Dot Product
- Updated2023-02-17
- 5 minute(s) read
Dot Product
Computes the dot product of two vectors of real or complex numbers. If you configure Vector Size as 1, you must provide scalar values. For any other Vector Size, this node supports scalar values or 1D fixed-size arrays of that size.
Inputs/Outputs
x
Input values. You can pass scalar values point-by-point or pass all values at once in a fixed-size array.
y
Input values. You can pass scalar values point-by-point or pass all values at once in a fixed-size array.
input valid
Boolean value that describes whether the next data element has arrived for processing. Wire the output valid output of an upstream node to this input to transfer data from the upstream node to this node.
| True | The next data element has arrived for processing. |
| False | The next data element has not arrived for processing. |
ready for output
Boolean value that defines whether downstream nodes are ready for this node to return a new value. Use a Feedback Node to wire the ready for input output of a downstream node to this input of the current node.
| True | Downstream nodes are ready for this node to return a new value. |
| False | Downstream nodes are not ready for this node to return a new value. |
Default value: True
dot product
The dot product of x and y.
operation overflow
A Boolean that indicates whether the output data type can express all values of the result. This node applies overflow and rounding options according to your configuration of the output.
| True | The output data type cannot express all values of the result. |
| False | The output data type can express all values of the result. |
output valid
Boolean value that indicates whether this node computes a result that downstream nodes can use.
Wire this output to the input valid input of a downstream node to transfer data from the node to the downstream node.
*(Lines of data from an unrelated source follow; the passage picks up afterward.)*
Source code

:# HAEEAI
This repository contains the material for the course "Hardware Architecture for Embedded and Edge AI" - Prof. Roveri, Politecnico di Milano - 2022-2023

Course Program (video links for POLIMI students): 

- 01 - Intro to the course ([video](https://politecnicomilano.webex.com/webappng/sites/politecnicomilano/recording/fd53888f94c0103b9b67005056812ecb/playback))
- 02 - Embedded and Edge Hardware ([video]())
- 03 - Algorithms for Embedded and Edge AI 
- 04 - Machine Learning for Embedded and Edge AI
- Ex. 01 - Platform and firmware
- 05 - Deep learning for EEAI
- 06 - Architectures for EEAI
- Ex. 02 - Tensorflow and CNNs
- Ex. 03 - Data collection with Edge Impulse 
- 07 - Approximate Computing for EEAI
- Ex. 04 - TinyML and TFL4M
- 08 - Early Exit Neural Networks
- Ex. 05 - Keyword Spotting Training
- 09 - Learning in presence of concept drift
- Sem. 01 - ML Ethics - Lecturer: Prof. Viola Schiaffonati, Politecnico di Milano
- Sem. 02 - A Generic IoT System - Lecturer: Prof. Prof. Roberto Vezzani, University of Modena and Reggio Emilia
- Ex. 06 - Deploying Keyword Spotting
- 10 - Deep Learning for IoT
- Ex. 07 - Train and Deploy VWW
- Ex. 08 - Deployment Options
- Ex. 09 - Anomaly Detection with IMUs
| True | Downstream nodes can use the result this node computes. |
| False | This node returns an undefined value that downstream nodes cannot use.
Note This node may return different undefined values when executed in simulation mode versus when executed on hardware.
|
ready for input
Boolean value that indicates whether this node is ready to accept new input data.
Use Feedback Node to wire this output to the ready for output output of an upstream node.
| True | The node is ready to accept new input data. |
| False | The node is not ready to accept new input data. |
Conjugation Options
Configure how to conjugate the inputs during operation. You can conjugate any combination of inputs: x, y, both, or none.
Vector Size
Specifies the size of the input vector.
Resource Option
Specifies how to implement the multiplier. Auto allows the compiler to decide whether to use embedded block multipliers or look-up tables. Look-Up Table causes the node to use look-up tables.
Pipeline Degree
Configure how many pipelining stages this node uses internally.
What Happens When Interfaces or Array Sizes Differ?
x and y must be both scalar or both 1D fixed-size array. If the interface types differ, x takes precedent. If both interface types are 1D fixed-size arrays, but the array sizes differ, the input with the smaller array size takes precedent. If the input with precedence is a 1D fixed-size array, the compiler dims Vector Size configuration option for the node and uses the array size from the wire.
Improving Maximum Clock Rate with Pipelining
You can improve the timing performance of this node on an FPGA target by adjusting the number of pipelining stages. In general, increasing the number of pipelining stages also increases the maximum clock rate this node can achieve. However, the actual clock rate depends on many considerations, including the following factors:
- The FPGA target you use
- The size of the multiplier
- The rounding and overflow modes you select in the fixed-point configuration for the node
- The mode you select for Resource in the Pipelining option section of the Item tab.
- Other FPGA logic besides the multiplier